Rizal memutuskan untuk menyetir sendiri mobil SUV sewaan mereka, membiarkan supir vila beristirahat.
Mobil melaju pelan, menyusuri jalanan yang berkelok menuju kawasan Garuda Wisnu Kencana (GWK).
Di tengah perjalanan, saat mobil mereka melewati sebuah jalur sepi yang dikelilingi semak belukar, Rizal mengeluh.
"Aduh, sepertinya ada masalah dengan mesinnya, Yu. Tadi malam padahal sudah diperiksa."
Rizal menepikan mobilnya ke bahu jalan yang agak terjal.
"Ada apa, Mas? Terdengar seperti ban kempes," tanya Hayu cemas.

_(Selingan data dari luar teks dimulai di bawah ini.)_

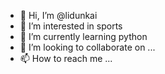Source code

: - 👋 Hi, I’m @lidunkai
- 👀 I’m interested in sports
- 🌱 I’m currently learning python
- 💞️ I’m looking to collaborate on ...
- 📫 How to reach me ...

<!---
lidunkai/lidunkai is a ✨ special ✨ repository because its `README.md` (this file) appears on your GitHub profile.
You can click the Preview link to take a look at your changes.
--->
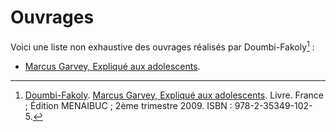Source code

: <!-- TITLE: Doumbi-Fakoli -->
<!-- SUBTITLE: Présentation de Doumbi-Fakoli -->

# Ouvrages
Voici une liste non exhaustive des ouvrages réalisés par Doumbi-Fakoly[^1] :
* [Marcus Garvey, Expliqué aux adolescents]().


[^1]: [Doumbi-Fakoly](). [Marcus Garvey, Expliqué aux adolescents](). Livre. France ; Édition MENAIBUC ; 2ème trimestre 2009. ISBN : 978-2-35349-102-5. 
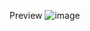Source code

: Preview
![image](https://github.com/RasaIulian/CreateFilterUserApp/assets/99275349/4bcb6de2-fe68-4bf7-8dad-5e8004f4f4ab)


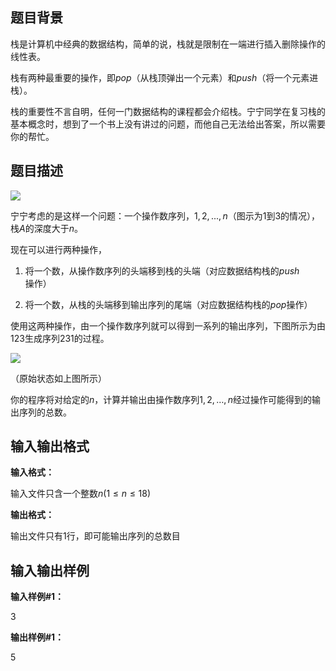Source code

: 题目背景
----

栈是计算机中经典的数据结构，简单的说，栈就是限制在一端进行插入删除操作的线性表。

栈有两种最重要的操作，即$pop$（从栈顶弹出一个元素）和$push$（将一个元素进栈）。

栈的重要性不言自明，任何一门数据结构的课程都会介绍栈。宁宁同学在复习栈的基本概念时，想到了一个书上没有讲过的问题，而他自己无法给出答案，所以需要你的帮忙。

题目描述
----

![](https://cdn.luogu.org/upload/pic/18.png)

宁宁考虑的是这样一个问题：一个操作数序列，$1,2,...,n$（图示为1到3的情况），栈$A$的深度大于$n$。

现在可以进行两种操作，

1.  将一个数，从操作数序列的头端移到栈的头端（对应数据结构栈的$push$操作）
    
2.  将一个数，从栈的头端移到输出序列的尾端（对应数据结构栈的$pop$操作）
    

使用这两种操作，由一个操作数序列就可以得到一系列的输出序列，下图所示为由$1 2 3$生成序列$2 3 1$的过程。

![](https://cdn.luogu.org/upload/pic/19.png)

（原始状态如上图所示）

你的程序将对给定的$n$，计算并输出由操作数序列$1,2,…,n$经过操作可能得到的输出序列的总数。

输入输出格式
------

**输入格式：**  

输入文件只含一个整数$n(1≤n≤18)$

**输出格式：**  

输出文件只有$1$行，即可能输出序列的总数目

输入输出样例
------

**输入样例#1：** 

3

**输出样例#1：** 

5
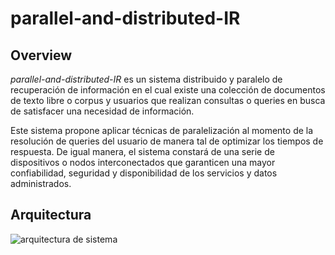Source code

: # parallel-and-distributed-IR

## Overview

_parallel-and-distributed-IR_ es un sistema distribuido y paralelo de recuperación de información en el cual existe una colección de documentos de texto libre o corpus y usuarios que realizan consultas o queries en busca de satisfacer una necesidad de información. 

Este sistema propone aplicar técnicas de paralelización al momento de la resolución de queries del usuario de manera tal de optimizar los tiempos de respuesta. De igual manera, el sistema constará de una serie de dispositivos o nodos interconectados que garanticen una mayor confiabilidad, seguridad y disponibilidad de los servicios y datos administrados.

## Arquitectura

![arquitectura de sistema](https://drive.google.com/file/d/0B13cNeaiufwVdGdzME16UnpPRHc/view?usp=sharing)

Rizal membuka pintu mobil dan keluar memeriksanya.
"Aku cek sebentar, ya."
Rizal berjalan ke belakang mobil, mencoba melihat bagian mesin. Tiba-tiba, dari balik semak-semak, dua sosok pria berbadan besar dan berpakaian serba hitam melompat keluar.
Wajah mereka tertutup topeng kain dan Hayu langsung menjerit tertahan melihat pemandangan itu.
"Mas Rizal! Awas!" pekiknya panik.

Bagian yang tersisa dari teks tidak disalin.